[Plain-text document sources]
*** Begin section ***
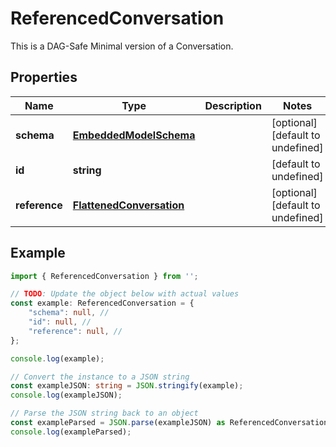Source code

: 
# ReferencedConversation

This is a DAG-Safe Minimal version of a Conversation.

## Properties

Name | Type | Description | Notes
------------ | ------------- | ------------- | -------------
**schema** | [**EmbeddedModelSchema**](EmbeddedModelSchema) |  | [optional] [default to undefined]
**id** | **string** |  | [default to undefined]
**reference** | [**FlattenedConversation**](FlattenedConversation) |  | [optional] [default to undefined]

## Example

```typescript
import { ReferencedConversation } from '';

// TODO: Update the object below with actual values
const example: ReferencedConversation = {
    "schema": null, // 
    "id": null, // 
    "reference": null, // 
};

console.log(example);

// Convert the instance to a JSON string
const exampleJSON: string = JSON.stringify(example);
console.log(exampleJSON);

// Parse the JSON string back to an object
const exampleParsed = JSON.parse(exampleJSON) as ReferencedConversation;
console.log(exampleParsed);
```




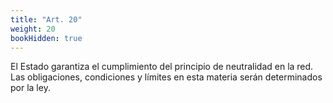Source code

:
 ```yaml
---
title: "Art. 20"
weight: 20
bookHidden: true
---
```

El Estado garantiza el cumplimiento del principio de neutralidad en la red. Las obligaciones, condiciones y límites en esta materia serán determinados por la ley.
*** End section ***
Exercise directions:
Copy all lines of the preceding data that hold the word "default".

Answer to this exercise:
**schema** | [**EmbeddedModelSchema**](EmbeddedModelSchema) |  | [optional] [default to undefined]
**id** | **string** |  | [default to undefined]
**reference** | [**FlattenedConversation**](FlattenedConversation) |  | [optional] [default to undefined]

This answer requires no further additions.